Struct Value contains three factors we need to choose the best path.

Reload operator <
Since we need to make some comparison while deciding the best path, all the three factors mentioned before must be considered according to their priorities. Here we reload operator < to simplify our coding. After that we can directly judge between two stations to update our best solution.

Reload operator < 
    if dis eq. x.dis
        if take eq. x.take
            return now < x.now;
        else 
            return take < x.take
    return dis < x.dis;

As we can see, dis is the factor we give thought to in the first place, followed by take and now.

Dijkstra Algorithm
On the basis of all the work we have done, we can now adapt Dijkstra’s Algorithm to finally complete our job. But before that we must prove the feasibility of the idea.
It is crucial that all the edge values are positive. To illustrate the point, let’s look at an example. Once we have decided $dis_u$ = $dis_v$, then the conclusion is fixed and no extra adjustment shall be made later. That is to say, even if there is another way from u to v, it’s definitely true that $dis_v$+W > $dis_u$ because W is always positive. Thus, whatever the situation, $dis_u$ is still the shorter one.

void Solver()  {
    dis[0].dis = 0;                        
    Value tmp; int id;                          
    for (int T = 0; T <= n; ++T) {          
        tmp.dis = Inf;                      
        for (int i = 0; i <= n; ++i)          
            if (!vis[i] && dis[i] < tmp)       
                tmp = dis[i], id = i; 
        
        vis[id] = true;                     
        for (int i = first[id]; i; i = a[i].next) {
            tmp.dis = dis[id].dis + a[i].w;        

            if (dis[id].now + bike_num[a[i].v] < 0) 
                tmp.take = dis[id].take - bike_num[a[i].v] - dis[id].now, tmp.now = 0;
            else tmp.now = dis[id].now + bike_num[a[i].v], tmp.take = dis[id].take;

            if (tmp < dis[a[i].v])  
                dis[a[i].v] = tmp, prev[a[i].v] = id;  
        }
    }
}

N is the number of nodes and E is the number of edges.
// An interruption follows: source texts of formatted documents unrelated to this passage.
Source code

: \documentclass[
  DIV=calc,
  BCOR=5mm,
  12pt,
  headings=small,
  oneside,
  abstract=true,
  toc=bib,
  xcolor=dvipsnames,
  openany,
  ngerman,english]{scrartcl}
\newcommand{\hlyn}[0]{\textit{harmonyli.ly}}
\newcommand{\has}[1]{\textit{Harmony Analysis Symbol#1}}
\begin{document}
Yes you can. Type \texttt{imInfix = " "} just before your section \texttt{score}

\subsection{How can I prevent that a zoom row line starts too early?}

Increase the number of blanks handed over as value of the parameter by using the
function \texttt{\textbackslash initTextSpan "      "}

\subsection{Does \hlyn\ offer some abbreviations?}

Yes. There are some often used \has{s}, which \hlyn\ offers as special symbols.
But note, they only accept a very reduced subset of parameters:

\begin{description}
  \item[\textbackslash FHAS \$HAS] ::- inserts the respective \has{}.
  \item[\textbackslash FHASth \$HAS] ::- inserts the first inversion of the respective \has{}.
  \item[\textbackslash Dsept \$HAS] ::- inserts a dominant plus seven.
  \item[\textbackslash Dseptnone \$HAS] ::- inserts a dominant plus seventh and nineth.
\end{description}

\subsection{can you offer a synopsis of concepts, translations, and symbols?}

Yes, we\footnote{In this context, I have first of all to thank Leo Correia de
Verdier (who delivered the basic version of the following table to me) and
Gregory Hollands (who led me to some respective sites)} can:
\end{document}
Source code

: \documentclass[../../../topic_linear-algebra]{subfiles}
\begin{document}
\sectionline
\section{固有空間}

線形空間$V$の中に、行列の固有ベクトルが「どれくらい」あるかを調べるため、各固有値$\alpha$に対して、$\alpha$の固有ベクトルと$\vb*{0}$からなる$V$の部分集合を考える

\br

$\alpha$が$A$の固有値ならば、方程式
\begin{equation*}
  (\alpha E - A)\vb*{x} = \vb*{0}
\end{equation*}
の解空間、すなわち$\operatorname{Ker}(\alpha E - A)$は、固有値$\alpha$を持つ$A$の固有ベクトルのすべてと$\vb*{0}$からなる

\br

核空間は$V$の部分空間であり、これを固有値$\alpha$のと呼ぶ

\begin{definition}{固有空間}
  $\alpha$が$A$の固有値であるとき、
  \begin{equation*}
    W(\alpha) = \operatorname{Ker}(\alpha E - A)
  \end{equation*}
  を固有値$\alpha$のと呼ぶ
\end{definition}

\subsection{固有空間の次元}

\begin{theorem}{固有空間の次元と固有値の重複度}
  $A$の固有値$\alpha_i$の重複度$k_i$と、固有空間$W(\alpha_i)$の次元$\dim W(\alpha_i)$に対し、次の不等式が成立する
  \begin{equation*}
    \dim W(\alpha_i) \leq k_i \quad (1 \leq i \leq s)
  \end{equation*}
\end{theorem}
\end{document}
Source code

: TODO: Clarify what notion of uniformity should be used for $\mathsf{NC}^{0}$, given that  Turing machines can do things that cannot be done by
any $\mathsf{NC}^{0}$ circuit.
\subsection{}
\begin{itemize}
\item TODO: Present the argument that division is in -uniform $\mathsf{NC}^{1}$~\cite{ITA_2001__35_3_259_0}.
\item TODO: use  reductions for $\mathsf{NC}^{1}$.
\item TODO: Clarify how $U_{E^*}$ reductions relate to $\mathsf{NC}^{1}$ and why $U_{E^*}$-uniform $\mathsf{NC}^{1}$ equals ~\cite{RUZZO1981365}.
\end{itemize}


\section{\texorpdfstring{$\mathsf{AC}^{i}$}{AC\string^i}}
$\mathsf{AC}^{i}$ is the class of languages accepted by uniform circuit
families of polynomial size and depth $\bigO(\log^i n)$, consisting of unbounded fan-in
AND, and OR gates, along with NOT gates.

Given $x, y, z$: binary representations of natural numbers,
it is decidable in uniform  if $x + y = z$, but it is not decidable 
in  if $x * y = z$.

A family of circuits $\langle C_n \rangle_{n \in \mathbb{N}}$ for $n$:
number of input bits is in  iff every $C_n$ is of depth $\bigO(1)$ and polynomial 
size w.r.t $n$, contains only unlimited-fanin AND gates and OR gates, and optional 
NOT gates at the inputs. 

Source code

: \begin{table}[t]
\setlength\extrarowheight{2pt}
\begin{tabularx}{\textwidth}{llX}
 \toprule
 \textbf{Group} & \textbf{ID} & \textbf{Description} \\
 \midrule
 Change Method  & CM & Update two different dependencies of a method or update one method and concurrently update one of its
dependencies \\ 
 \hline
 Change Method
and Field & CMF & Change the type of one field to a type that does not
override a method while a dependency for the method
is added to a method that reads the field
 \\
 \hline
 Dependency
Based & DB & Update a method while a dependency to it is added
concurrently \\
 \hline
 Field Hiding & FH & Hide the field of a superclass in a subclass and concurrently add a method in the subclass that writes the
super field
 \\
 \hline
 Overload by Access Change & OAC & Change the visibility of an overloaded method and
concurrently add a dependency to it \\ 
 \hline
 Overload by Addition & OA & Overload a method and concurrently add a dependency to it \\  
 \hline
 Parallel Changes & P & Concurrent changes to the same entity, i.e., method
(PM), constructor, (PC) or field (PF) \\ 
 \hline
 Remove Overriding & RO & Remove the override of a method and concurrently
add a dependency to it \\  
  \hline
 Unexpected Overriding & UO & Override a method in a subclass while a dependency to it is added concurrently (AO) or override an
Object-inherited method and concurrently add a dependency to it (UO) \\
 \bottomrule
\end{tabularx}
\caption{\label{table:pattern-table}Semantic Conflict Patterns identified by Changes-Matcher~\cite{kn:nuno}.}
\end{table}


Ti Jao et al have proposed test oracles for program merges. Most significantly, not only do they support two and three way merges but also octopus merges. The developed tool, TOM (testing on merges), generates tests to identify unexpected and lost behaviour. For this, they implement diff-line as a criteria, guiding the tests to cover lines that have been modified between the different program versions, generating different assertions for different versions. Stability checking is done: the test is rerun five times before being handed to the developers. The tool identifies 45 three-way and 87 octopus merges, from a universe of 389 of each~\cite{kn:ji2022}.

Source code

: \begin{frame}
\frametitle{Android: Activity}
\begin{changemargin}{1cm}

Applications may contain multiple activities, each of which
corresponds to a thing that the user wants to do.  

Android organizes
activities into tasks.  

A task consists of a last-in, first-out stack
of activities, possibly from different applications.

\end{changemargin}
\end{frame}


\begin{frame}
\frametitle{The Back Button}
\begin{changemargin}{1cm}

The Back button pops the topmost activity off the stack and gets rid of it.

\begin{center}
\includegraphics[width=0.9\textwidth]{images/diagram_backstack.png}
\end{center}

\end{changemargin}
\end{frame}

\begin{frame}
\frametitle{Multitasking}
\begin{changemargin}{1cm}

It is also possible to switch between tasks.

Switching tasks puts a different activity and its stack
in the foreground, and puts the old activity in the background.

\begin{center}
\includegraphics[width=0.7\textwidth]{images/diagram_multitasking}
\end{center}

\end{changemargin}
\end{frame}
We can see that there is a double-nested loop, so the time complexity of the algorithm is $O(N^2+E)$. The space complexity is $O(N+E)$.

Function Print
Finally we use recursion to output the result.

Print(int x, bool opt)   
    if (!x) return printf("0->"), void();
    Print(prev[x], true);
    printf("%d", x);
    printf(opt ? "->" : " ");

Testing Results

Case 1:

100 7 7 9
30 40 70 70 40 30 0
0 1 2
0 2 2
0 3 2
1 4 2
2 5 1
3 6 2
4 7 2
5 7 1
6 7 2

A random case to test if the programme is able to work properly.
The expected output is 70 0->2->5->7 0.
Program output is 70 0->2->5->7 0.
Status: Pass.

Case 2:

A random case to test if the programme is able to work properly.
The expected output is 3 0->1->4 0.
Program output is 3 0->1->4 0.
Status: Pass.

Case 3:

10 7 7 8
3 3 8 8 8 9 0
0 1 3
0 2 6
1 3 4
2 4 1
3 5 3
4 6 2
5 7 1
6 7 2

A special case to test if the programme can output the path that requires minimum number of bikes taken back.
The expected output is 2 0->1->3->5->7 1.
Program output is 2 0->1->3->5->7 1.
Status: Pass.

Case 4:

A random case to test if the programme is able to work properly(only back).
The expected output is 0 0->2->4 5.
Program output is 0 0->2->4 5.
Status: Pass.

Analysis and Comments

Now we have get a $O(N^2+E)$ algorithm. However, we can do better.
Noticed that we use a for loop to find the best unvisited node. Its time complexity is $O(N)$. We can use heap to optimize it.
If a node doesn’t in the heap, it’s easy. We just push it and its value into the heap. But what if it’s in the heap? We still push it and its value into the heap if this node have better value. Because we will first get this node with better value and we just need to judge if the node pop from heap is visited. Thus, we optimize this process to $O(logN)$. But this project’s N will not be bigger than 500, we can use $O(N^2+E)$ algorithm to solve this problem.
And maybe we can solve this problem in another way. After we find the shortest path, the path will not contain cycles and we will get a DAG. Then we can use top sort to find Answer. Its time complexity is still $O(N^2+E)$ for we still need to find the shortest path.

Declaration
We hereby declare that all the work done in this project titled
“Public Bike Management” is of our independent effort as a group.